EXERCISE OBJECTIVE:
If a line holds the word "stages", copy it from the entries.

=== Section Start ===

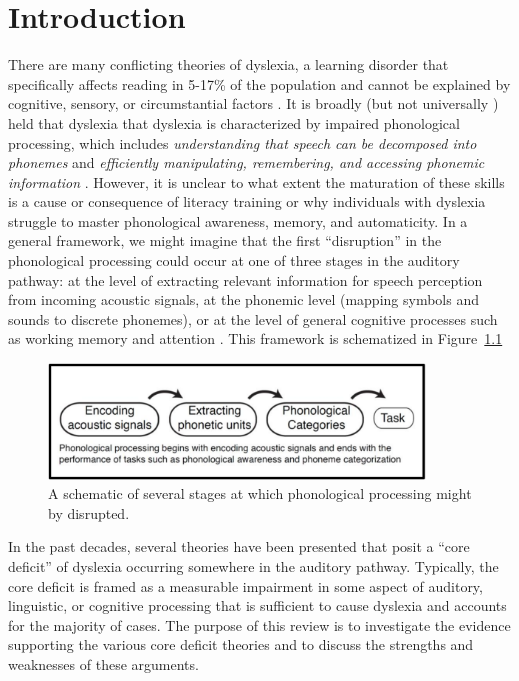 \documentclass[../uwthesis.tex]{subfiles}
\begin{document}
\chapter {Introduction}
 
There are many conflicting theories of dyslexia, a learning disorder that specifically affects reading in 5-17\% of the population and cannot be explained by cognitive, sensory, or circumstantial factors \cite{Shaywitz1998Dyslexia.,Snowling2000DyslexiaEdition}. It is broadly (but not universally \cite{Ramus2008WhatDeficit,Pennington2012IndividualModels.}) held that dyslexia that dyslexia is characterized by impaired phonological processing, which includes \textit{understanding that speech can be decomposed into phonemes} and \textit{efficiently manipulating, remembering, and accessing phonemic information} \cite{Wagner1987TheSkills,Snowling1998DyslexiaImplications}. However, it is unclear to what extent the maturation of these skills is a cause or consequence of literacy training or why individuals with dyslexia struggle to master phonological awareness, memory, and automaticity. In a general framework, we might imagine that the first
“disruption” in the phonological processing could occur at one of three stages in the auditory pathway: at the level of extracting relevant information for speech perception from incoming acoustic signals, at the phonemic level (mapping symbols and sounds to discrete phonemes), or at the level of general cognitive processes such as working memory and attention \cite{Serniclaes2004AllophonicDyslexia}. This framework is schematized in Figure~\ref{fig:intro_1}

\begin{figure}
    \centering
    \caption{A schematic of several stages at which phonological processing might by disrupted.}
    \label{fig:intro_1}
    \includegraphics[width=10cm]{images/intro/intro_fig1.png}
\end{figure}
 
In the past decades, several theories have been presented that posit a “core deficit” of dyslexia occurring somewhere in the auditory pathway. Typically, the core deficit is framed as a measurable impairment in some aspect of auditory, linguistic, or cognitive processing that is sufficient to cause dyslexia and accounts for the majority of cases. The purpose of this review is to investigate the evidence supporting the various core deficit theories and to discuss the strengths and weaknesses of these arguments.
\end{document}
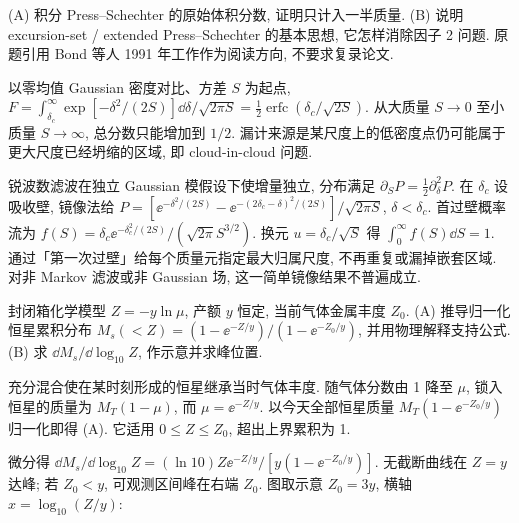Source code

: \begin{exercise}
(A) 积分 Press--Schechter 的原始体积分数, 证明只计入一半质量.
(B) 说明 excursion-set / extended Press--Schechter 的基本思想, 它怎样消除因子 2 问题. 原题引用 Bond 等人 1991 年工作作为阅读方向, 不要求复录论文.
\end{exercise}
\begin{solution}
以零均值 Gaussian 密度对比、方差 $S$ 为起点, $F=\int_{\delta_c}^\infty\exp[-\delta^2/(2S)]\dd\delta/\sqrt{2\pi S}=\frac12\operatorname{erfc}(\delta_c/\sqrt{2S})$. 从大质量 $S\to0$ 至小质量 $S\to\infty$, 总分数只能增加到 $1/2$. 漏计来源是某尺度上的低密度点仍可能属于更大尺度已经坍缩的区域, 即 cloud-in-cloud 问题.

锐波数滤波在独立 Gaussian 模假设下使增量独立, 分布满足 $\partial_SP=\frac12\partial_\delta^2P$. 在 $\delta_c$ 设吸收壁, 镜像法给 $P=[\ee^{-\delta^2/(2S)}-\ee^{-(2\delta_c-\delta)^2/(2S)}]/\sqrt{2\pi S}$, $\delta<\delta_c$. 首过壁概率流为 $f(S)=\delta_c\ee^{-\delta_c^2/(2S)}/(\sqrt{2\pi}S^{3/2})$. 换元 $u=\delta_c/\sqrt S$ 得 $\int_0^\infty f(S)\dd S=1$. 通过「第一次过壁」给每个质量元指定最大归属尺度, 不再重复或漏掉嵌套区域. 对非 Markov 滤波或非 Gaussian 场, 这一简单镜像结果不普遍成立.
\end{solution}

\begin{exercise}
封闭箱化学模型 $Z=-y\ln\mu$, 产额 $y$ 恒定, 当前气体金属丰度 $Z_0$.
(A) 推导归一化恒星累积分布 $M_s(<Z)=(1-\ee^{-Z/y})/(1-\ee^{-Z_0/y})$, 并用物理解释支持公式.
(B) 求 $\dd M_s/\dd\log_{10}Z$, 作示意并求峰位置.
\end{exercise}
\begin{solution}
充分混合使在某时刻形成的恒星继承当时气体丰度. 随气体分数由 1 降至 $\mu$, 锁入恒星的质量为 $M_T(1-\mu)$, 而 $\mu=\ee^{-Z/y}$. 以今天全部恒星质量 $M_T(1-\ee^{-Z_0/y})$ 归一化即得 (A). 它适用 $0\le Z\le Z_0$, 超出上界累积为 1.

微分得 $\dd M_s/\dd\log_{10}Z=(\ln10)Z\ee^{-Z/y}/[y(1-\ee^{-Z_0/y})]$. 无截断曲线在 $Z=y$ 达峰; 若 $Z_0<y$, 可观测区间峰在右端 $Z_0$. 图取示意 $Z_0=3y$, 横轴 $x=\log_{10}(Z/y)$:
\begin{center}\end{center}
\end{solution}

=== Section End ===

REPLY TO THE EXERCISE:
“disruption” in the phonological processing could occur at one of three stages in the auditory pathway: at the level of extracting relevant information for speech perception from incoming acoustic signals, at the phonemic level (mapping symbols and sounds to discrete phonemes), or at the level of general cognitive processes such as working memory and attention \cite{Serniclaes2004AllophonicDyslexia}. This framework is schematized in Figure~\ref{fig:intro_1}
    \caption{A schematic of several stages at which phonological processing might by disrupted.}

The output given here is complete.